Gradual central vision loss may occur with dry macular degeneration but usually is not nearly as severe as wet AMD symptoms. However, dry AMD through a period of years slowly can progress to late-stage geographic atrophy (GA) — gradual degradation of retinal cells that also can cause severe vision loss.

A major National Eye Institute study (AREDS) has produced strong evidence that certain nutrients such as beta carotene (vitamin A) and vitamins C and E may help prevent or slow progression of dry macular degeneration. These findings have led to development of a number of different AREDS nutritional formulas for macular degeneration prevention.

The AREDS study shows that taking high dose formulas of certain nutritional supplements found in eye vitamins may reduce risk of early stage AMD progression by 25 percent.

Eye doctors also recommend that dry AMD patients wear sunglasses with UV protection against potentially harmful effects of the sun.

 

Age-Related Macular Degeneration Symptoms and Signs

Age-related macular degeneration usually produces a slow, painless loss of vision. In rare cases, however, vision loss can be sudden. Early signs of vision loss from AMD include shadowy areas in your central vision or unusually fuzzy or distorted vision

An Amsler grid consists of straight lines, with a reference dot in the center. Someone with macular degeneration may see some of the lines as wavy or blurred, with some dark areas at the center.Viewing a chart of black lines arranged in a graph pattern (Amsler grid) is one way to tell if you are having these vision problems.

 

Who Gets Age-Related Macular Degeneration?

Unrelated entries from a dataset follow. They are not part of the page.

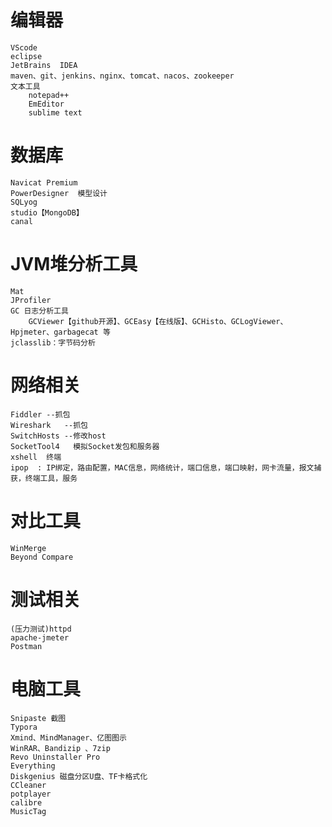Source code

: # 编辑器
	VScode
	eclipse
	JetBrains  IDEA
	maven、git、jenkins、nginx、tomcat、nacos、zookeeper
	文本工具
		notepad++
		EmEditor
		sublime text
# 数据库
	Navicat Premium
	PowerDesigner  模型设计
	SQLyog
	studio【MongoDB】
	canal

# JVM堆分析工具
	Mat
	JProfiler
	GC 日志分析工具
        GCViewer【github开源】、GCEasy【在线版】、GCHisto、GCLogViewer、Hpjmeter、garbagecat 等
    jclasslib：字节码分析

# 网络相关

	Fiddler --抓包
	Wireshark	--抓包
	SwitchHosts --修改host
	SocketTool4   模拟Socket发包和服务器
	xshell  终端
	ipop  : IP绑定，路由配置，MAC信息，网络统计，端口信息，端口映射，网卡流量，报文捕获，终端工具，服务
# 对比工具
	WinMerge
	Beyond Compare

# 测试相关
	(压力测试)httpd
	apache-jmeter
	Postman

# 电脑工具
	Snipaste 截图
	Typora
	Xmind、MindManager、亿图图示
	WinRAR、Bandizip 、7zip
	Revo Uninstaller Pro
	Everything
	Diskgenius 磁盘分区U盘、TF卡格式化
	CCleaner
	potplayer
    calibre
    MusicTag

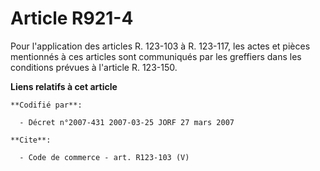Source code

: # Article R921-4

Pour l'application des articles R. 123-103 à R. 123-117, les actes et pièces mentionnés à ces articles sont communiqués par
les greffiers dans les conditions prévues à l'article R. 123-150.

**Liens relatifs à cet article**

	**Codifié par**:

	  - Décret n°2007-431 2007-03-25 JORF 27 mars 2007

	**Cite**:

	  - Code de commerce - art. R123-103 (V)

Besides affecting older populations, AMD occurs in whites and females in particular. The disease also can result as a side effect of some drugs, and it seems to run in families.

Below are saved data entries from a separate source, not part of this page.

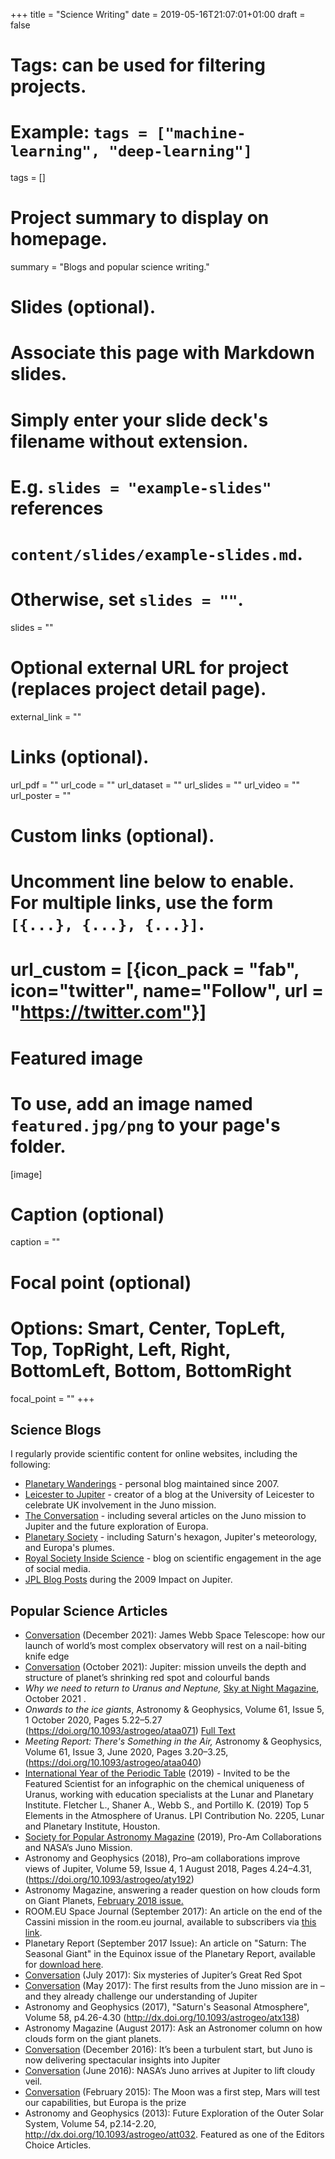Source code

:+++
title = "Science Writing"
date = 2019-05-16T21:07:01+01:00
draft = false

# Tags: can be used for filtering projects.
# Example: `tags = ["machine-learning", "deep-learning"]`
tags = []

# Project summary to display on homepage.
summary = "Blogs and popular science writing."

# Slides (optional).
#   Associate this page with Markdown slides.
#   Simply enter your slide deck's filename without extension.
#   E.g. `slides = "example-slides"` references
#   `content/slides/example-slides.md`.
#   Otherwise, set `slides = ""`.
slides = ""

# Optional external URL for project (replaces project detail page).
external_link = ""

# Links (optional).
url_pdf = ""
url_code = ""
url_dataset = ""
url_slides = ""
url_video = ""
url_poster = ""

# Custom links (optional).
#   Uncomment line below to enable. For multiple links, use the form `[{...}, {...}, {...}]`.
# url_custom = [{icon_pack = "fab", icon="twitter", name="Follow", url = "https://twitter.com"}]

# Featured image
# To use, add an image named `featured.jpg/png` to your page's folder.
[image]
  # Caption (optional)
  caption = ""

  # Focal point (optional)
  # Options: Smart, Center, TopLeft, Top, TopRight, Left, Right, BottomLeft, Bottom, BottomRight
  focal_point = ""
+++

## Science Blogs

I regularly provide scientific content for online websites, including the following:

* [Planetary Wanderings](https://planetaryweather.blogspot.com) - personal blog maintained since 2007.
* [Leicester to Jupiter](https://staffblogs.le.ac.uk/leicester-to-jupiter/) - creator of a blog at the University of Leicester to celebrate UK involvement in the Juno mission.
* [The Conversation](https://theconversation.com/profiles/leigh-fletcher-154294) - including several articles on the Juno mission to Jupiter and the future exploration of Europa.
* [Planetary Society](http://www.planetary.org/connect/our-experts/profiles/leigh-fletcher.html) - including Saturn's hexagon, Jupiter's meteorology, and Europa's plumes.
* [Royal Society Inside Science](https://blogs.royalsociety.org/inside-science/2017/04/06/scientific-engagement-in-the-age-of-social-media/) - blog on scientific engagement in the age of social media.
* [JPL Blog Posts](https://www.jpl.nasa.gov/blog/author/leigh-fletcher/) during the 2009 Impact on Jupiter.

## Popular Science Articles

* [Conversation](https://theconversation.com/james-webb-space-telescope-how-our-launch-of-worlds-most-complex-observatory-will-rest-on-a-nail-biting-knife-edge-173619) (December 2021): James Webb Space Telescope: how our launch of world’s most complex observatory will rest on a nail-biting knife edge
* [Conversation](https://theconversation.com/jupiter-mission-unveils-the-depth-and-structure-of-planets-shrinking-red-spot-and-colourful-bands-170600) (October 2021): Jupiter: mission unveils the depth and structure of planet’s shrinking red spot and colourful bands
* *Why we need to return to Uranus and Neptune,* [Sky at Night Magazine](https://www.skyatnightmagazine.com/space-science/spacecraft-mission-uranus-neptune/), October 2021 .
* *Onwards to the ice giants*, Astronomy & Geophysics, Volume 61, Issue 5, 1 October 2020, Pages 5.22–5.27 (https://doi.org/10.1093/astrogeo/ataa071) [Full Text](https://academic.oup.com/astrogeo/article/61/5/5.22/5906537?guestAccessKey=69511b5c-5e6e-4836-8744-6d7838d5ffac)
* *Meeting Report: There's Something in the Air,* Astronomy & Geophysics, Volume 61, Issue 3, June 2020, Pages 3.20–3.25, (https://doi.org/10.1093/astrogeo/ataa040)
* [International Year of the Periodic Table](https://www.lpi.usra.edu/education/IYPT/) (2019) - Invited to be the Featured Scientist for an infographic on the chemical uniqueness of Uranus, working with education specialists at the Lunar and Planetary Institute.  Fletcher L., Shaner A., Webb S., and Portillo K. (2019) Top 5 Elements in the Atmosphere of Uranus. LPI Contribution No. 2205, Lunar and Planetary Institute, Houston.
* [Society for Popular Astronomy Magazine](https://www.popastro.com/main_spa1/january-february-2019/) (2019), Pro-Am Collaborations and NASA’s Juno Mission.  
* Astronomy and Geophysics (2018), Pro–am collaborations improve views of Jupiter, Volume 59, Issue 4, 1 August 2018, Pages 4.24–4.31, (https://doi.org/10.1093/astrogeo/aty192)
* Astronomy Magazine, answering a reader question on how clouds form on Giant Planets, [February 2018 issue.](https://astronomy.com/magazine/ask-astro/2018/01/clouds-on-gas-giants)
* ROOM.EU Space Journal (September 2017):  An article on the end of the Cassini mission in the room.eu journal, available to subscribers via [this link](https://room.eu.com/article/cassini-observations-open-up-saturns-atmosphere).
* Planetary Report (September 2017 Issue):  An article on "Saturn:  The Seasonal Giant" in the Equinox issue of the Planetary Report, available for [download here](http://www.planetary.org/explore/the-planetary-report/tpr-2017-3.html).
* [Conversation](https://theconversation.com/six-mysteries-of-jupiters-great-red-spot-80829) (July 2017): Six mysteries of Jupiter’s Great Red Spot
* [Conversation](https://theconversation.com/the-first-results-from-the-juno-mission-are-in-and-they-already-challenge-our-understanding-of-jupiter-78203) (May 2017): The first results from the Juno mission are in – and they already challenge our understanding of Jupiter
* Astronomy and Geophysics (2017), "Saturn's Seasonal Atmosphere", Volume 58, p4.26-4.30 (http://dx.doi.org/10.1093/astrogeo/atx138)
* Astronomy Magazine (August 2017):  Ask an Astronomer column on how clouds form on the giant planets.
* [Conversation](https://theconversation.com/its-been-a-turbulent-start-but-juno-is-now-delivering-spectacular-insights-into-jupiter-69813) (December 2016): It’s been a turbulent start, but Juno is now delivering spectacular insights into Jupiter
* [Conversation](https://theconversation.com/nasas-juno-arrives-at-jupiter-to-lift-cloudy-veil-60879) (June 2016): NASA’s Juno arrives at Jupiter to lift cloudy veil.
* [Conversation](https://theconversation.com/the-moon-was-a-first-step-mars-will-test-our-capabilities-but-europa-is-the-prize-37253) (February 2015): The Moon was a first step, Mars will test our capabilities, but Europa is the prize
* Astronomy and Geophysics (2013):  Future Exploration of the Outer Solar System, Volume 54, p2.14-2.20, http://dx.doi.org/10.1093/astrogeo/att032.  Featured as one of the Editors Choice Articles.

New evidence strongly suggests smoking is high on the list of risk factors for macular degeneration. Other risk factors for macular degeneration include having a family member with AMD, high blood pressure, lighter eye color and obesity.

Some researchers believe that over-exposure to sunlight also may be a contributing factor in development of macular degeneration, but this theory has not been proven conclusively. High levels of dietary fat also may be a risk factor for developing AMD.